I mention this forthcoming event because one of the speakers addressing the anti-Israel rally outside the soccer stadium is Jeremy Corbyn, a far-left member of the U.K. parliament for the opposition Labor Party and, more importantly, the current front-runner in the battle for that party’s leadership. If Corbyn ends up winning the contest—triggered by the resignation of former leader Ed Miliband, following his poor showing in the U.K.’s general election earlier this year—we will have a vocal supporter of the Boycott, Divestment and Sanctions (BDS) movement at the helm of one of Europe’s more august left-wing parties. 

Corbyn is a patron of the U.K.’s pro-BDS Palestine Solidarity Campaign, which is well known for its anti-Semitic targeting of Israel through its constant comparisons of the Jewish state with Nazi Germany and apartheid-era South Africa. But that, arguably, is the least of it. 

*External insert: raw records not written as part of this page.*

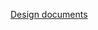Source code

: [Design documents](https://github.com/flutter/flutter/issues?q=is%3Aopen+is%3Aissue+label%3A%22design+doc%22)


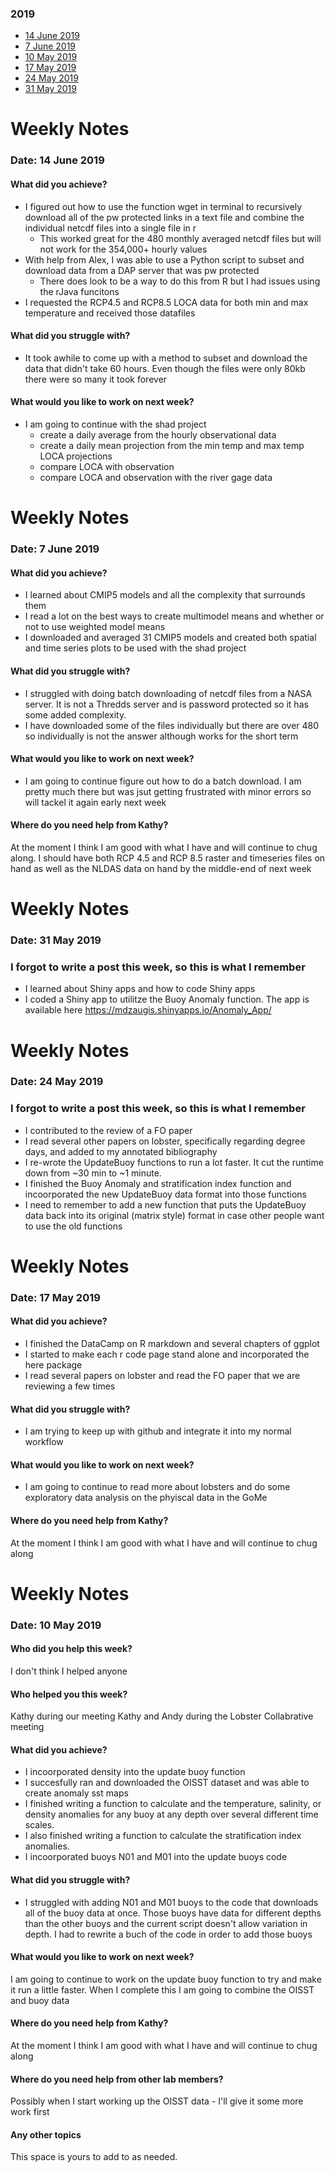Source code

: ### 2019

* [14 June 2019](#date-7-June-2019)
* [7 June 2019](#date-7-June-2019)
* [10 May 2019](#date-10-May-2019)
* [17 May 2019](#date-17-May-2019)
* [24 May 2019](#date-24-May-2019)
* [31 May 2019](#date-31-May-2019)

# Weekly Notes
### Date: 14 June 2019

#### What did you achieve?

* I figured out how to use the function wget in terminal to recursively download all of the pw protected links in a text file and combine the individual netcdf files into a single file in r
  + This worked great for the 480 monthly averaged netcdf files but will not work for the 354,000+ hourly values
* With help from Alex, I was able to use a Python script to subset and download data from a DAP server that was pw protected 
  + There does look to be a way to do this from R but I had issues using the rJava funcitons 
* I requested the RCP4.5 and RCP8.5 LOCA data for both min and max temperature and received those datafiles

#### What did you struggle with?

* It took awhile to come up with a method to subset and download the data that didn't take 60 hours. Even though the files were only 80kb there were so many it took forever

#### What would you like to work on next week?

* I am going to continue with the shad project
  + create a daily average from the hourly observational data
  + create a daily mean projection from the min temp and max temp LOCA projections
  + compare LOCA with observation
  + compare LOCA and observation with the river gage data


# Weekly Notes
### Date: 7 June 2019

#### What did you achieve?

* I learned about CMIP5 models and all the complexity that surrounds them
* I read a lot on the best ways to create multimodel means and whether or not to use weighted model means 
* I downloaded and averaged 31 CMIP5 models and created both spatial and time series plots to be used with the shad project

#### What did you struggle with?

* I struggled with doing batch downloading of netcdf files from a NASA server. It is not a Thredds server and is password protected so it has some added complexity.
* I have downloaded some of the files individually but there are over 480 so individually is not the answer although works for the short term

#### What would you like to work on next week?

* I am going to continue figure out how to do a batch download. I am pretty much there but was jsut getting frustrated with minor errors so will tackel it again early next week

#### Where do you need help from Kathy?

At the moment I think I am good with what I have and will continue to chug along. I should have both RCP 4.5 and RCP 8.5 raster and timeseries files on hand as well as the NLDAS data on hand by the middle-end of next week

# Weekly Notes
### Date: 31 May 2019

### I forgot to write a post this week, so this is what I remember

* I learned about Shiny apps and how to code Shiny apps
* I coded a Shiny app to utilitze the Buoy Anomaly function. The app is available here https://mdzaugis.shinyapps.io/Anomaly_App/

# Weekly Notes
### Date: 24 May 2019

### I forgot to write a post this week, so this is what I remember

* I contributed to the review of a FO paper
* I read several other papers on lobster, specifically regarding degree days, and added to my annotated bibliography
* I re-wrote the UpdateBuoy functions to run a lot faster. It cut the runtime down from ~30 min to ~1 minute.
* I finished the Buoy Anomaly and stratification index function and incoorporated the new UpdateBuoy data format into those functions
* I need to remember to add a new function that puts the UpdateBuoy data back into its original (matrix style) format in case other people want to use the old functions


# Weekly Notes
### Date: 17 May 2019

#### What did you achieve?

* I finished the DataCamp on R markdown and several chapters of ggplot
* I started to make each r code page stand alone and incorporated the here package
* I read several papers on lobster and read the FO paper that we are reviewing a few times

#### What did you struggle with?

* I am trying to keep up with github and integrate it into my normal workflow

#### What would you like to work on next week?

* I am going to continue to read more about lobsters and do some exploratory data analysis on the phyiscal data in the GoMe

#### Where do you need help from Kathy?

At the moment I think I am good with what I have and will continue to chug along



# Weekly Notes
### Date: 10 May 2019

#### Who did you help this week?
I don't think I helped anyone

#### Who helped you this week?

Kathy during our meeting 
Kathy and Andy during the Lobster Collabrative meeting

#### What did you achieve?

* I incoorporated density into the update buoy function
* I succesfully ran and downloaded the OISST dataset and was able to create anomaly sst maps
* I finished writing a function to calculate and the temperature, salinity, or density anomalies for any buoy at any depth over several different time scales. 
* I also finished writing a function to calculate the stratification index anomalies.
* I incoorporated buoys N01 and M01 into the update buoys code

#### What did you struggle with?

* I struggled with adding N01 and M01 buoys to the code that downloads all of the buoy data at once. Those buoys have data for different depths than the other buoys and the current script doesn't allow variation in depth. I had to rewrite a buch of the code in order to add those buoys

#### What would you like to work on next week?

I am going to continue to work on the update buoy function to try and make it run a little faster. When I complete this I am going to combine the OISST and buoy data

#### Where do you need help from Kathy?

At the moment I think I am good with what I have and will continue to chug along

#### Where do you need help from other lab members?
Possibly when I start working up the OISST data - I'll give it some more work first
#### Any other topics

This space is yours to add to as needed.
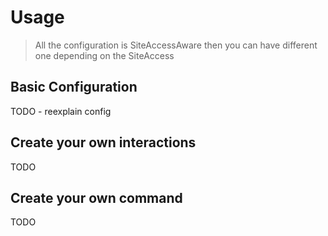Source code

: # Usage

> All the configuration is SiteAccessAware then you can have different one depending on the SiteAccess

## Basic Configuration

TODO - reexplain config

## Create your own interactions


TODO

## Create your own command


TODO
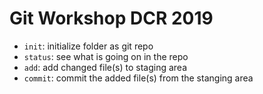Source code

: # Git Workshop DCR 2019

- `init`: initialize folder as git repo
- `status`: see what is going on in the repo
- `add`: add changed file(s) to staging area
- `commit`: commit the added file(s) from the stanging area 
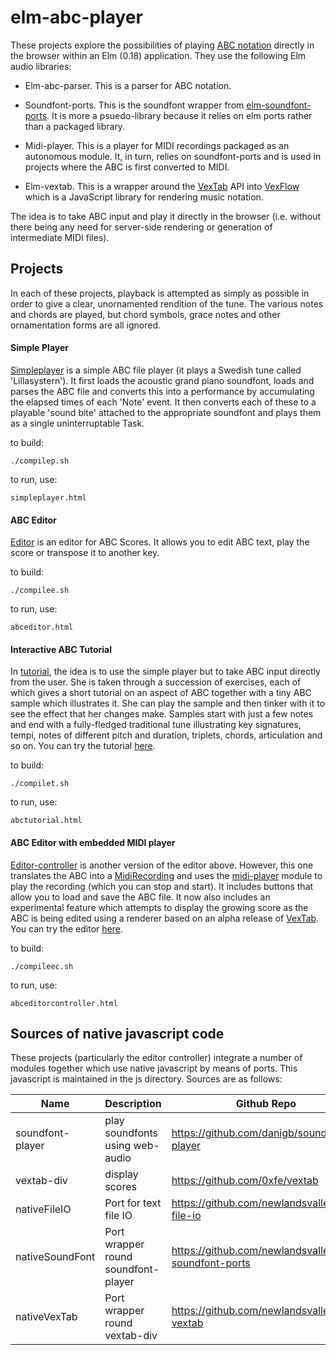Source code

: elm-abc-player
==============

These projects explore the possibilities of playing [ABC notation](http://abcnotation.com/) directly in the browser within an Elm (0.18) application.  They use the following Elm audio libraries:

*   Elm-abc-parser.  This is a parser for ABC notation.

*   Soundfont-ports.  This is the soundfont wrapper from [elm-soundfont-ports](https://github.com/newlandsvalley/elm-soundfont-ports).  It is more a psuedo-library because it relies on elm ports rather than a packaged library.

*   Midi-player.  This is a player for MIDI recordings packaged as an autonomous module.  It, in turn, relies on soundfont-ports and is used in projects where the ABC is first converted to MIDI.

*   Elm-vextab.  This is a wrapper around the [VexTab](https://github.com/0xfe/vextab) API into [VexFlow](https://github.com/0xfe/vexflow) which is a JavaScript library for rendering music notation.

The idea is to take ABC input and play it directly in the browser (i.e. without there being any need for server-side rendering or generation of intermediate MIDI files).

Projects
--------

In each of these projects, playback is attempted as simply as possible in order to give a clear, unornamented rendition of the tune.  The various notes and chords are played, but chord symbols, grace notes and other ornamentation forms are all ignored.

#### Simple Player

[Simpleplayer](https://github.com/newlandsvalley/elm-abc-player/tree/master/src/examples/simpleplayer) is a simple ABC file player (it plays a Swedish tune called 'Lillasystern').  It first loads the acoustic grand piano soundfont, loads and parses the ABC file and converts this into a performance by accumulating the elapsed times of each 'Note' event. It then converts each of these to a playable 'sound bite' attached to the appropriate soundfont and plays them as a single uninterruptable Task.

to build:

    ./compilep.sh

to run, use:

    simpleplayer.html

#### ABC Editor

[Editor](https://github.com/newlandsvalley/elm-abc-player/tree/master/src/examples/editor) is an editor for ABC Scores.  It allows you to edit ABC text, play the score or transpose it to another key.

to build:

    ./compilee.sh

to run, use:

    abceditor.html

#### Interactive ABC Tutorial

In [tutorial](https://github.com/newlandsvalley/elm-abc-player/tree/master/src/examples/tutorial), the idea is to use the simple player but to take ABC input directly from the user.  She is taken through a succession of exercises, each of which gives a short tutorial on an aspect of ABC together with a tiny ABC sample which illustrates it.  She can play the sample and then tinker with it to see the effect that her changes make.  Samples start with just a few notes and end with a fully-fledged traditional tune illustrating key signatures, tempi, notes of different pitch and duration, triplets, chords, articulation and so on. You can try the tutorial [here](http://www.tradtunedb.org.uk/abctutorial).

to build:

    ./compilet.sh

to run, use:

    abctutorial.html

#### ABC Editor with embedded MIDI player

[Editor-controller](https://github.com/newlandsvalley/elm-abc-player/tree/master/src/examples/editor-controller) is another version of the editor above.  However, this one translates the ABC into a [MidiRecording](https://github.com/newlandsvalley/elm-comidi/blob/master/src/MidiTypes.elm) and uses the [midi-player](https://github.com/newlandsvalley/midi-player) module to play the recording (which you can stop and start). It includes buttons that allow you to load and save the ABC file. It now also includes an experimental feature which attempts to display the growing score as the ABC is being edited using a renderer based on an alpha release of [VexTab](http://www.vexflow.com/vextab/). You can try the editor [here](http://www.tradtunedb.org.uk/abceditor).

to build:

    ./compileec.sh

to run, use:

    abceditorcontroller.html

Sources of native javascript code
---------------------------------

These projects (particularly the editor controller) integrate a number of modules together which use native javascript by means of ports.  This javascript is maintained in the js directory.  Sources are as follows:


| Name | Description | Github Repo | Maintainer email |
|------|-------------|-------------|------------------|
|  soundfont-player | play soundfonts using web-audio | https://github.com/danigb/soundfont-player | danigb@gmail.com |   
|  vextab-div | display scores | https://github.com/0xfe/vextab | http://0xfe.muthanna.com |   
|  nativeFileIO | Port for text file IO | https://github.com/newlandsvalley/elm-file-io | john.watson@gmx.co.uk |   
|  nativeSoundFont | Port wrapper round soundfont-player | https://github.com/newlandsvalley/elm-soundfont-ports | john.watson@gmx.co.uk |   
|  nativeVexTab | Port wrapper round vextab-div | https://github.com/newlandsvalley/elm-vextab | john.watson@gmx.co.uk |   

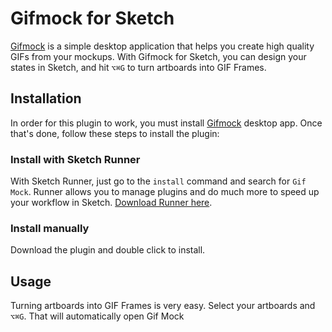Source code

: # Gifmock for Sketch

[Gifmock](http://gifmock.com) is a simple desktop application that helps you create high quality GIFs from your mockups. With Gifmock for Sketch, you can design your states in Sketch, and hit `⌥⌘G` to turn artboards into GIF Frames.

## Installation
In order for this plugin to work, you must install [Gifmock](http://gif-mock.herokuapp.com) desktop app. Once that's done, follow these steps to install the plugin:

### Install with Sketch Runner
With Sketch Runner, just go to the `install` command and search for `Gif Mock`. Runner allows you to manage plugins and do much more to speed up your workflow in Sketch. [Download Runner here](http://www.sketchrunner.com).

### Install manually
Download the plugin and double click to install.


## Usage

Turning artboards into GIF Frames is very easy. Select your artboards and `⌥⌘G`. That will automatically open Gif Mock
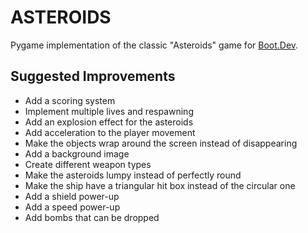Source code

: # ASTEROIDS

Pygame implementation of the classic "Asteroids" game for
[Boot.Dev](https://boot.dev).


## Suggested Improvements

- Add a scoring system
- Implement multiple lives and respawning
- Add an explosion effect for the asteroids
- Add acceleration to the player movement
- Make the objects wrap around the screen instead of disappearing
- Add a background image
- Create different weapon types
- Make the asteroids lumpy instead of perfectly round
- Make the ship have a triangular hit box instead of the circular one
- Add a shield power-up
- Add a speed power-up
- Add bombs that can be dropped
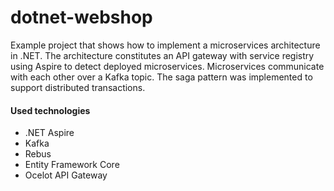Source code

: # dotnet-webshop

Example project that shows how to implement a microservices architecture in .NET.
The architecture constitutes an API gateway with service registry using Aspire to detect deployed microservices.
Microservices communicate with each other over a Kafka topic.
The saga pattern was implemented to support distributed transactions.

#### Used technologies
- .NET Aspire
- Kafka
- Rebus
- Entity Framework Core
- Ocelot API Gateway
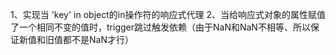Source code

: 1、实现当 'key' in object的in操作符的响应式代理
2、当给响应式对象的属性赋值了一个相同不变的值时，trigger跳过触发依赖（由于NaN和NaN不相等、所以保证新值和旧值都不是NaN才行）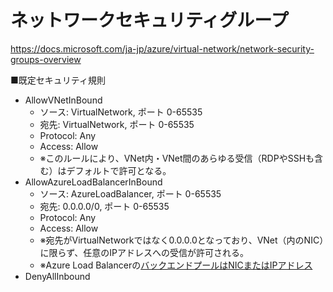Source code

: # ネットワークセキュリティグループ

https://docs.microsoft.com/ja-jp/azure/virtual-network/network-security-groups-overview

■既定セキュリティ規則

- AllowVNetInBound
  - ソース: VirtualNetwork, ポート 0-65535
  - 宛先: VirtualNetwork, ポート 0-65535
  - Protocol: Any
  - Access: Allow
  - ※このルールにより、VNet内・VNet間のあらゆる受信（RDPやSSHも含む）はデフォルトで許可となる。
- AllowAzureLoadBalancerInBound
  - ソース: AzureLoadBalancer, ポート 0-65535
  - 宛先: 0.0.0.0/0, ポート 0-65535
  - Protocol: Any
  - Access: Allow
  - ※宛先がVirtualNetworkではなく0.0.0.0となっており、VNet（内のNIC）に限らず、任意のIPアドレスへの受信が許可される。
  - ※Azure Load Balancerの[バックエンドプールはNICまたはIPアドレス](https://docs.microsoft.com/ja-jp/azure/load-balancer/components#backend-pool)
- DenyAllInbound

During the last week, Corbyn has been confronted in the media over his connections to a London-based Holocaust denier and “Palestine solidarity” activist named Paul Eisen. In the past, Corbyn has vocally defended Ra’ed Salah, the leader of the Islamic Movement in Israel, despite Salah’s endorsement of the anti-Semitic blood libel and his claim that Jews were warned in advance of the September 11, 2001 al-Qaeda terrorist atrocities.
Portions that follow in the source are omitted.